CHAPTER XXI

Sir Tito lived in a flat in Mayfair, on the second floor of a large corner house. On the ground floor was his studio, which had two entrances. The studio was a large, square, white room, containing a little platform for pupils. A narrow shelf ran all the way round the dado; this shelf was entirely filled with the most charming collection of English and French china, little cottages, birds and figures. Above the shelf was a picture-rail, which again was filled all the way round with signed photographs of friends. Everything in the room was white, even the piano was laqué white, and the furniture, extremely luxurious and comfortable, was in colour a pale and yet dull pink. A curtain separated it from another smaller room, which again had a separate entrance into the hall on the left, and, through a very small dressing-room, led into the street on the right side.

Sir Tito was waiting for Edith, spick, span and debonair as always (although during the war he had discarded his buttonhole). He was occupied, as he usually was in his leisure time, not in playing the piano or composing, but—in making photograph frames! This was his hobby, and people often said that he took more pleasure in the carving, cutting out, gumming and sticking together of these objects than in composing the melodies that were known and loved all over the world.

As soon as Edith came in he showed her a tiny frame carved with rosebuds.

'Regarde,' he said, his eyes beaming. 'Voilà! C'est mignon, n'est-ce-pas? On dirait un petit coeur! Ravissante, hein?' He gazed at it lovingly.

'Very sweet,' said Edith, laughing. 'Who is it for?'

'Why, it's for your mignonne, Dilly. I've cut out a photograph of hers in the shape of a heart. Gentil, n'est ce pas?'

He showed it to her with childish pleasure. Then he put all traces of the work carefully away in a drawer and drew Edith near to the fire.

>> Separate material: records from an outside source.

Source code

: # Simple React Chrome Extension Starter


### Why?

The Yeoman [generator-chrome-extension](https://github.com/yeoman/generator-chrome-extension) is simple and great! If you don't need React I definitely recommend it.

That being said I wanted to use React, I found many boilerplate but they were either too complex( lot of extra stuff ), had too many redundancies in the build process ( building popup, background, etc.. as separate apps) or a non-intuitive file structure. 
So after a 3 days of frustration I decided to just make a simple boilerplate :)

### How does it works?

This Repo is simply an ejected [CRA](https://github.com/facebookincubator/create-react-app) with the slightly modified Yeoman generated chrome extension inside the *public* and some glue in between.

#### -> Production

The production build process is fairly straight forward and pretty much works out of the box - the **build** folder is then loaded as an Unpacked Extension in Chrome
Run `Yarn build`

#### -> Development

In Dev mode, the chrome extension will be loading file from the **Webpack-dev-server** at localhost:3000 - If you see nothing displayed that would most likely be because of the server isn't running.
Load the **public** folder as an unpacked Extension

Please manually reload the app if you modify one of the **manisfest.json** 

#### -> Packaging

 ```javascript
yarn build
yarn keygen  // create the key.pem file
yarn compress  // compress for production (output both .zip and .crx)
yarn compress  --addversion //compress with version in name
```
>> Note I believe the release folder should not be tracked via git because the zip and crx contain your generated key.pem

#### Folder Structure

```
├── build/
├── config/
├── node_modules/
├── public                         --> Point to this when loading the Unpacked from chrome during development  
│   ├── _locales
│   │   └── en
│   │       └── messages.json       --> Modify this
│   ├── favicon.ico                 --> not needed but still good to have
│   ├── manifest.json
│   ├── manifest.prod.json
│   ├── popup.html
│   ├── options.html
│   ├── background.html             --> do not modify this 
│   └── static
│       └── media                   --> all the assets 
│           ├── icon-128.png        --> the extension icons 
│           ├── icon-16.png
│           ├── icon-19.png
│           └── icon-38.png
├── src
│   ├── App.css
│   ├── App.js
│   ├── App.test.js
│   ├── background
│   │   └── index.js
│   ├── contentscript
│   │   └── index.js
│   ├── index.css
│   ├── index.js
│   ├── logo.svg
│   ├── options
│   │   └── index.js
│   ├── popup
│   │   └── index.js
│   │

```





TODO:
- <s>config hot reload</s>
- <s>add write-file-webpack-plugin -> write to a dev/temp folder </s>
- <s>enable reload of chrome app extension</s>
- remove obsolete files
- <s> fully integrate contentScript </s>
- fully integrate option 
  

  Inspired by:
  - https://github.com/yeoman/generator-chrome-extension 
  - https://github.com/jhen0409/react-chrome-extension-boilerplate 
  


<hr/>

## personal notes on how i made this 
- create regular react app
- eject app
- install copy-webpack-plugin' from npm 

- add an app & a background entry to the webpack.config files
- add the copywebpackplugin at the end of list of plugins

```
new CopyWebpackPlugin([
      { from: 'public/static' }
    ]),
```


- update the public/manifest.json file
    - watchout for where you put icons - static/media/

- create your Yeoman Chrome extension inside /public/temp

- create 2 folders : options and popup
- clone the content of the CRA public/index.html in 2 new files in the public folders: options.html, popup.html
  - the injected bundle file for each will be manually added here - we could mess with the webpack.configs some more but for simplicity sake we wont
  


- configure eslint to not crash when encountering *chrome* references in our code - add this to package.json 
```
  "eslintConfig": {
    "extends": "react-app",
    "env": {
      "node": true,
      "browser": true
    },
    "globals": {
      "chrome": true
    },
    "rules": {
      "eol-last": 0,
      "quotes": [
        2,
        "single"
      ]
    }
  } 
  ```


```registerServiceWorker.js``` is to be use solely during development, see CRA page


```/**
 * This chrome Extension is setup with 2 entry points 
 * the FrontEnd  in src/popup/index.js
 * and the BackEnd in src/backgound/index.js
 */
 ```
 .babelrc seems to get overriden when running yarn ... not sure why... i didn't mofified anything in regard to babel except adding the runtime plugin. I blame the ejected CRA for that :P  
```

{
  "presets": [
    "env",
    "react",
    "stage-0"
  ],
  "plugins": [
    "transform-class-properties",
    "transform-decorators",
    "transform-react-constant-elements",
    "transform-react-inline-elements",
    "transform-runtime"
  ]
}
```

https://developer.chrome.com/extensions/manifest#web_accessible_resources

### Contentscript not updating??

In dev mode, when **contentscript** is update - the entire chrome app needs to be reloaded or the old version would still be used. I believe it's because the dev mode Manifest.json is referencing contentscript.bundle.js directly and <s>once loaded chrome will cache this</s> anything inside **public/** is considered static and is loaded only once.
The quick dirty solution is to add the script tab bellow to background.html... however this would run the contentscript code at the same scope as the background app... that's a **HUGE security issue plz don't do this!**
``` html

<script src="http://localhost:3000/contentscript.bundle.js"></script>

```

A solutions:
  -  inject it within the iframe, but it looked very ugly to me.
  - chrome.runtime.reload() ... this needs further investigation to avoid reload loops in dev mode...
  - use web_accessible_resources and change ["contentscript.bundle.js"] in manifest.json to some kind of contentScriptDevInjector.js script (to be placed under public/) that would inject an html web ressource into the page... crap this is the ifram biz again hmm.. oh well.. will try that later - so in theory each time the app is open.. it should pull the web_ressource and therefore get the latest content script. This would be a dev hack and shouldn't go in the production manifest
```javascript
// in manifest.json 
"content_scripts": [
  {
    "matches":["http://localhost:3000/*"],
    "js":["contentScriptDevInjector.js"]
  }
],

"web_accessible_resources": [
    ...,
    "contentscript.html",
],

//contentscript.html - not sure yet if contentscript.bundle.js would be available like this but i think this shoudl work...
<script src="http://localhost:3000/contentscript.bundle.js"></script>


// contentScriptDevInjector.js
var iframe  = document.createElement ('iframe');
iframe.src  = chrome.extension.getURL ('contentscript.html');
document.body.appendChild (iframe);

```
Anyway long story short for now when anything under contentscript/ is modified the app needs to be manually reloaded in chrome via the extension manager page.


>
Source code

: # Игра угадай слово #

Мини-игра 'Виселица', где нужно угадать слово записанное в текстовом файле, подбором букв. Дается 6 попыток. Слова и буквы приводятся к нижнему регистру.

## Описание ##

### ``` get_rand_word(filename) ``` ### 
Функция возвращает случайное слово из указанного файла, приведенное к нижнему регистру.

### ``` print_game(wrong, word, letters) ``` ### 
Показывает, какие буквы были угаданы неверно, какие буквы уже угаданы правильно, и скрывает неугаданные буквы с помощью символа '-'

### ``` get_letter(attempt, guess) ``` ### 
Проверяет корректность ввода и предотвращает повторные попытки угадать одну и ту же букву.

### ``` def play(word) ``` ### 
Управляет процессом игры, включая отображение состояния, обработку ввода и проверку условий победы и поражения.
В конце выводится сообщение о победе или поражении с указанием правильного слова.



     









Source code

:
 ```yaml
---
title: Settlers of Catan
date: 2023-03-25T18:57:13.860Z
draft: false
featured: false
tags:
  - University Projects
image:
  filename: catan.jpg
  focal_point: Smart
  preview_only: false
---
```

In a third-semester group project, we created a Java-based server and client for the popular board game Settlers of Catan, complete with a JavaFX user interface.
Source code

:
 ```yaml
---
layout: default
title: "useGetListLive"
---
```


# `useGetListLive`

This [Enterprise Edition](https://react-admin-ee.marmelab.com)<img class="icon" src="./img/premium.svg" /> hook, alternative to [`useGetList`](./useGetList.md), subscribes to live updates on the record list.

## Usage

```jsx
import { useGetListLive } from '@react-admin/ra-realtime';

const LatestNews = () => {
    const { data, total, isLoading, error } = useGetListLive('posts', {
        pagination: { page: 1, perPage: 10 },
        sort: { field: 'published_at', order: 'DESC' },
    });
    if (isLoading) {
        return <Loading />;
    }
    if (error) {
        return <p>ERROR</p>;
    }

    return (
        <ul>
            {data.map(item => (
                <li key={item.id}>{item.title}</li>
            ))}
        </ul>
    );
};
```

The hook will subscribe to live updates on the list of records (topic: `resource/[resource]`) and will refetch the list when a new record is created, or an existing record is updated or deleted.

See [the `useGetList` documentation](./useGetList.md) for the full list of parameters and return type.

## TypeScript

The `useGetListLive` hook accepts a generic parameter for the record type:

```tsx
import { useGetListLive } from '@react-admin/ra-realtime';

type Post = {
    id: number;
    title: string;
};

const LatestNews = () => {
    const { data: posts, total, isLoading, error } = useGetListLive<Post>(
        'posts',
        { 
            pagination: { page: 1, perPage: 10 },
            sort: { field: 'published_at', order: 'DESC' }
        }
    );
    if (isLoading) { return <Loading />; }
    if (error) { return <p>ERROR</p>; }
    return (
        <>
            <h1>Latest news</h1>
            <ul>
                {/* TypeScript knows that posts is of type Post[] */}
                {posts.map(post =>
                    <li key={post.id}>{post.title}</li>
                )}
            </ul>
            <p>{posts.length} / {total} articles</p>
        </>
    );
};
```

'I've just a quarter of an hour to give you,' said Sir Tito, suddenly turning into a serious man of business. And, indeed, he always had many appointments, not a few of which were on some subject connected with love affairs. Like Aylmer, but in a different way, Sir Tito was always being consulted, but, oddly enough, while it was the parents and guardians usually who went to Aylmer, husbands worried about their wives, mothers about their children; to the older man it was more frequently the culprit or the confidant himself or herself who came to confide and ask for help and advice.